WHAT YOU NEED TO DO:
Find every line in the records below that holds the word "these", and copy each one.

Data entries
[Start of Attachment]
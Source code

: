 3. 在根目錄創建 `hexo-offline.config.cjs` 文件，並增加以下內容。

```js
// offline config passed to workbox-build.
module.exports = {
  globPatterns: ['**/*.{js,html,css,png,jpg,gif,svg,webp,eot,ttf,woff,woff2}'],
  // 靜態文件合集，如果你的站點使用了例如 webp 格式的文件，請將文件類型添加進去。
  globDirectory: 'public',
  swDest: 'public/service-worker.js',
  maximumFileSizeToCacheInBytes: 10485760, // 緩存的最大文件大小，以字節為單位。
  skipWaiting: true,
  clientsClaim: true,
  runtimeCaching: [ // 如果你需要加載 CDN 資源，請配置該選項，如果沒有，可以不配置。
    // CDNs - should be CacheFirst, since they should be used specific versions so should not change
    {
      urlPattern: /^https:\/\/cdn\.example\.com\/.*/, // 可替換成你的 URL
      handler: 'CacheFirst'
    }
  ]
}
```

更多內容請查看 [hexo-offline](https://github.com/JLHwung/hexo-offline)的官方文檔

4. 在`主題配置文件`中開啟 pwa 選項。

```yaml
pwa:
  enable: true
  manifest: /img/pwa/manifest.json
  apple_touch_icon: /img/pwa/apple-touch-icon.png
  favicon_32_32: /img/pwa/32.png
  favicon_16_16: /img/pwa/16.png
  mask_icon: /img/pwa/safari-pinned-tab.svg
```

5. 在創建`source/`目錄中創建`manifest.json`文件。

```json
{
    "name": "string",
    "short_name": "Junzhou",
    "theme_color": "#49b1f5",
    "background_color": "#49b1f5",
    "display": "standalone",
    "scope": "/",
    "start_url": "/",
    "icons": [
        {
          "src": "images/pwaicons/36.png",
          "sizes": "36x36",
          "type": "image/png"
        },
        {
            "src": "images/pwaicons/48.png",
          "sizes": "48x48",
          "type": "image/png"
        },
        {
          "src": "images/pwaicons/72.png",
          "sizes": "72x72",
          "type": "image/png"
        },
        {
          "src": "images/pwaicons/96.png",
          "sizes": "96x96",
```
[End of Attachment]
[Start of Attachment]
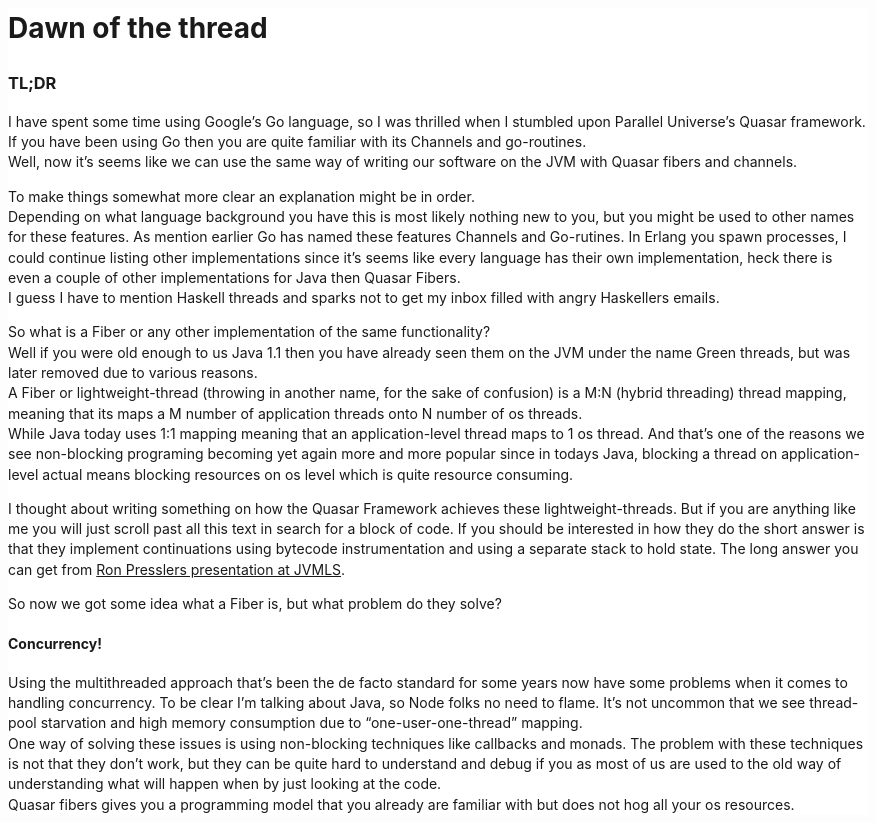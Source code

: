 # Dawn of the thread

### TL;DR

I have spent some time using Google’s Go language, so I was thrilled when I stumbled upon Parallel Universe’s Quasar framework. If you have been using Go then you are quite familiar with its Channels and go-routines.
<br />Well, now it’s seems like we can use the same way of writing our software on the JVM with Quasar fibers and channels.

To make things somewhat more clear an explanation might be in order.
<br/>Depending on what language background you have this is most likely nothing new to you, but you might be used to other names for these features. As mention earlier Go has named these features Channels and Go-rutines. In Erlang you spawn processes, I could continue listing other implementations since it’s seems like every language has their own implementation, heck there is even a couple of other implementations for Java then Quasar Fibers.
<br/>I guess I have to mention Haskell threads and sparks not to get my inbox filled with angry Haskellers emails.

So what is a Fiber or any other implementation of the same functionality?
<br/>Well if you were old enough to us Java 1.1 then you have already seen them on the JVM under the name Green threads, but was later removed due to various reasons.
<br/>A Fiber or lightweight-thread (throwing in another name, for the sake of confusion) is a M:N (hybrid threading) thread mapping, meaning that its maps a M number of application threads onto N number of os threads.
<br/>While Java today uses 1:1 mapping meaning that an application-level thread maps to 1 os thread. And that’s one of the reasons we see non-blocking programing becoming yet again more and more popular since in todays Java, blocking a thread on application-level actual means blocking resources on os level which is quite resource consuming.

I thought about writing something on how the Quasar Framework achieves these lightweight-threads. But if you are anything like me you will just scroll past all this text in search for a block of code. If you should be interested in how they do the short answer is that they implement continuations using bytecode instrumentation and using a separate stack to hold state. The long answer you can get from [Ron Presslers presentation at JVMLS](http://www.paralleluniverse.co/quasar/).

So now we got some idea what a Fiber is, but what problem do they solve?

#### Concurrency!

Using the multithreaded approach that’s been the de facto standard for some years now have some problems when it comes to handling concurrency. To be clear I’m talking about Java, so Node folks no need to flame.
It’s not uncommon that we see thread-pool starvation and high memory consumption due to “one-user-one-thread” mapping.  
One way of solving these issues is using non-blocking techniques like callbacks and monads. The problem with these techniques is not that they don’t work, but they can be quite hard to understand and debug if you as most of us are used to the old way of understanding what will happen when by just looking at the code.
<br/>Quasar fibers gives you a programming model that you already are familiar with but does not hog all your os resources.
[End of Attachment]
RESULT FOR THIS TASK:
<br/>Depending on what language background you have this is most likely nothing new to you, but you might be used to other names for these features. As mention earlier Go has named these features Channels and Go-rutines. In Erlang you spawn processes, I could continue listing other implementations since it’s seems like every language has their own implementation, heck there is even a couple of other implementations for Java then Quasar Fibers.
I thought about writing something on how the Quasar Framework achieves these lightweight-threads. But if you are anything like me you will just scroll past all this text in search for a block of code. If you should be interested in how they do the short answer is that they implement continuations using bytecode instrumentation and using a separate stack to hold state. The long answer you can get from [Ron Presslers presentation at JVMLS](http://www.paralleluniverse.co/quasar/).
One way of solving these issues is using non-blocking techniques like callbacks and monads. The problem with these techniques is not that they don’t work, but they can be quite hard to understand and debug if you as most of us are used to the old way of understanding what will happen when by just looking at the code.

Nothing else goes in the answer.